Copy the lines verbatim, beginning with the line that contains "# ¿Cómo etiqueto correctamente mis preguntas?" and continuing through the end of the data, and only those lines.

Entries taken from a collection:

== Segment start ==

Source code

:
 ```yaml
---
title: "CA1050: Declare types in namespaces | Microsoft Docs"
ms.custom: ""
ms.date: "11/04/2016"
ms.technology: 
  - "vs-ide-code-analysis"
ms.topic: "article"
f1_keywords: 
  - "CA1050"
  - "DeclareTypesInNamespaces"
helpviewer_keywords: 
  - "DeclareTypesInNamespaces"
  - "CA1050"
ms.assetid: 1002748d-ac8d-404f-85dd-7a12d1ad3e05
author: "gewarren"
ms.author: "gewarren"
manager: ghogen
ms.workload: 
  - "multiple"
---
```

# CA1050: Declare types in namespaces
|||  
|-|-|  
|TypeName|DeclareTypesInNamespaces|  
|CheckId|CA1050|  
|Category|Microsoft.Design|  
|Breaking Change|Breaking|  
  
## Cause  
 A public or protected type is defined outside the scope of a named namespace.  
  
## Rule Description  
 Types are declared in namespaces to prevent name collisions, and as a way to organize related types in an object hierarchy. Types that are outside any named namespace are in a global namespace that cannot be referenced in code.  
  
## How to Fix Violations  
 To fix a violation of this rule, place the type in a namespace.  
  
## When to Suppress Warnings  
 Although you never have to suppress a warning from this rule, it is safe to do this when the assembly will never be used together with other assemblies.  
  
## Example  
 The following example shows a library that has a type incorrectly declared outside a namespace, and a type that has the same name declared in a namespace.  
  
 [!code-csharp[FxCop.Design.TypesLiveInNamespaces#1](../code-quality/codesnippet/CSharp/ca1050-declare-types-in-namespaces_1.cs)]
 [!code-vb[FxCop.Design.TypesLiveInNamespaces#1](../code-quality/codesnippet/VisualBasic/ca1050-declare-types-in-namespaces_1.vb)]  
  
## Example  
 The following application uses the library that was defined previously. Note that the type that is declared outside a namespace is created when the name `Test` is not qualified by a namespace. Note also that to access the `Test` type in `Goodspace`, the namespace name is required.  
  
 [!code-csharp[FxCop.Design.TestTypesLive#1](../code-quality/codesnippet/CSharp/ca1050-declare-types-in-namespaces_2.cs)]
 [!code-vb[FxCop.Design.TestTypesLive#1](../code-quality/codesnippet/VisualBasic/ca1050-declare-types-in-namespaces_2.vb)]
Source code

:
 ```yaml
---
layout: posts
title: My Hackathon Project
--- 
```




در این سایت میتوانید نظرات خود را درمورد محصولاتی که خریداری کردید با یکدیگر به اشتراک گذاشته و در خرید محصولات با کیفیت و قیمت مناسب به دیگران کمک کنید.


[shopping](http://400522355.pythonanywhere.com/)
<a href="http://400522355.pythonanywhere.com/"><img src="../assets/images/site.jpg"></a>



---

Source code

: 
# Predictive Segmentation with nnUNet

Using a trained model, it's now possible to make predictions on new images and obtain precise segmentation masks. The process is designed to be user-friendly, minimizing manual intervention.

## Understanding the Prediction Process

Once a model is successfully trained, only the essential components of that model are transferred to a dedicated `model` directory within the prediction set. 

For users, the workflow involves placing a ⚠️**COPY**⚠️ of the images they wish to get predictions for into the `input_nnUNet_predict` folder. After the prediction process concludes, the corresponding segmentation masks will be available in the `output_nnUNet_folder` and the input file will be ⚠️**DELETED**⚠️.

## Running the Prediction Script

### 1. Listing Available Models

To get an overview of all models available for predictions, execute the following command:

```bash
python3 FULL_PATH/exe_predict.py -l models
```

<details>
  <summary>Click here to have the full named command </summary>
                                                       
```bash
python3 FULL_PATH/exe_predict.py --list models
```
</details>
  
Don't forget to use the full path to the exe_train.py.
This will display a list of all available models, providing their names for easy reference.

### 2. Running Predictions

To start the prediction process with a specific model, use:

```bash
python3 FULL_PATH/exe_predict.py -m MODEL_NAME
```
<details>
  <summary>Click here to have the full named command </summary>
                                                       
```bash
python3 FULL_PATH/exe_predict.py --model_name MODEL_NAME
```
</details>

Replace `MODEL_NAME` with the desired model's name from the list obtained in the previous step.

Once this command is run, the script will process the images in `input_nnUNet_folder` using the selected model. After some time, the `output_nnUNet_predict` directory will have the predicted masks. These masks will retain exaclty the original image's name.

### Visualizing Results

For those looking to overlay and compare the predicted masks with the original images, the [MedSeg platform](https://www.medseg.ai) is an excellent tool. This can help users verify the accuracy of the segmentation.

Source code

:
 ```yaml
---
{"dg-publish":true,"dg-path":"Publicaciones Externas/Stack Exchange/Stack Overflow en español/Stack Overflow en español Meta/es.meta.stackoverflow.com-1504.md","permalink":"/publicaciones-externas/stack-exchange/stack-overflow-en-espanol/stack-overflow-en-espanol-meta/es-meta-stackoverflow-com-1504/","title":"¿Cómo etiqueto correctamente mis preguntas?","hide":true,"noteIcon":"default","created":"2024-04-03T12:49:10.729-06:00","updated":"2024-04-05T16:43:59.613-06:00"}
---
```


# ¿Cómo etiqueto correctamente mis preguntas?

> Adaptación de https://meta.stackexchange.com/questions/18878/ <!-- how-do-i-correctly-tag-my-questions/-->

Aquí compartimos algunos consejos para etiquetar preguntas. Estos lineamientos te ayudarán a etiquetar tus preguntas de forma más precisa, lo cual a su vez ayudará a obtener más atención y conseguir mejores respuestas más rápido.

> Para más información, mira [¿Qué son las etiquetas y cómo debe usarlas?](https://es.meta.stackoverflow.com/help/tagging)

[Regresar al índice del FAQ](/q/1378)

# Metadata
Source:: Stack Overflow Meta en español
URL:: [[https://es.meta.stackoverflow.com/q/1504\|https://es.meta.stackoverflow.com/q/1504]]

== Segment end ==

FINISHED TASK:
# ¿Cómo etiqueto correctamente mis preguntas?

> Adaptación de https://meta.stackexchange.com/questions/18878/ <!-- how-do-i-correctly-tag-my-questions/-->

Aquí compartimos algunos consejos para etiquetar preguntas. Estos lineamientos te ayudarán a etiquetar tus preguntas de forma más precisa, lo cual a su vez ayudará a obtener más atención y conseguir mejores respuestas más rápido.

> Para más información, mira [¿Qué son las etiquetas y cómo debe usarlas?](https://es.meta.stackoverflow.com/help/tagging)

[Regresar al índice del FAQ](/q/1378)

# Metadata
Source:: Stack Overflow Meta en español
URL:: [[https://es.meta.stackoverflow.com/q/1504\|https://es.meta.stackoverflow.com/q/1504]]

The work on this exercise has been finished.